Exercise aim
Scan the entries for the word "תארו", and copy every line where it appears.

(Items listed in a dataset)
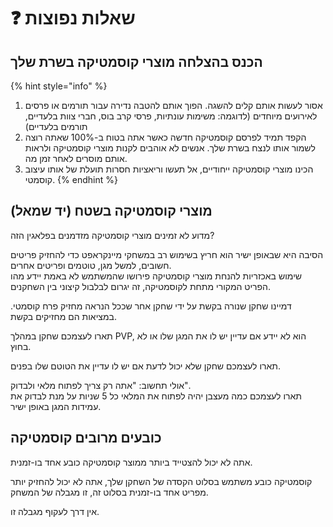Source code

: # ❓ שאלות נפוצות

## הכנס בהצלחה מוצרי קוסמטיקה בשרת שלך

{% hint style="info" %}
1. אסור לעשות אותם קלים להשגה. הפוך אותם להטבה נדירה עבור תורמים או פרסים לאירועים מיוחדים (לדוגמה: משימות עונתיות, פרסי קרב בוס, חברי צוות בלעדיים, תורמים בלעדיים)
2. הקפד תמיד לפרסם קוסמטיקה חדשה כאשר אתה בטוח ב-100% שאתה רוצה לשמור אותו לנצח בשרת שלך. אנשים לא אוהבים לקנות מוצרי קוסמטיקה ולראות אותם מוסרים לאחר זמן מה.
3. הכינו מוצרי קוסמטיקה ייחודיים, אל תעשו וריאציות חסרות תועלת של אותו עיצוב קוסמטי.
{% endhint %}

## מוצרי קוסמטיקה בשטח (יד שמאל)

מדוע לא זמינים מוצרי קוסמטיקה מזדמנים בפלאגין הזה?

הסיבה היא שבאופן ישיר הוא חריץ בשימוש רב במשחקי מיינקראפט כדי להחזיק פריטים חשובים, למשל מגן, טוטמים ופריטים אחרים.\
שימוש באכזריות להנחת מוצרי קוסמטיקה פירושו שהמשתמש לא באמת יידע מהו הפריט המקורי מתחת לקוסמטיקה, זה יגרום לבלבול קיצוני בין השחקנים.

דמיינו שחקן שנורה בקשת על ידי שחקן אחר שככל הנראה מחזיק פרח קוסמטי. במציאות הם מחזיקים בקשת.

תארו לעצמכם שחקן במהלך PVP, הוא לא יידע אם עדיין יש לו את המגן שלו או לא בחוץ.

תארו לעצמכם שחקן שלא יכול לדעת אם יש לו עדיין את הטוטם שלו בפנים.

אולי תחשוב: "אתה רק צריך לפתוח מלאי ולבדוק".\
תארו לעצמכם כמה מעצבן יהיה לפתוח את המלאי כל 5 שניות על מנת לבדוק את עמידות המגן באופן ישיר.

## כובעים מרובים קוסמטיקה

אתה לא יכול להצטייד ביותר ממוצר קוסמטיקה כובע אחד בו-זמנית.

קוסמטיקה כובע משתמש בסלוט הקסדה של השחקן שלך, אתה לא יכול להחזיק יותר מפריט אחד בו-זמנית בסלוט זה, זו מגבלה של המשחק.

אין דרך לעקוף מגבלה זו.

Solution
תארו לעצמכם שחקן במהלך PVP, הוא לא יידע אם עדיין יש לו את המגן שלו או לא בחוץ.
תארו לעצמכם שחקן שלא יכול לדעת אם יש לו עדיין את הטוטם שלו בפנים.
תארו לעצמכם כמה מעצבן יהיה לפתוח את המלאי כל 5 שניות על מנת לבדוק את עמידות המגן באופן ישיר.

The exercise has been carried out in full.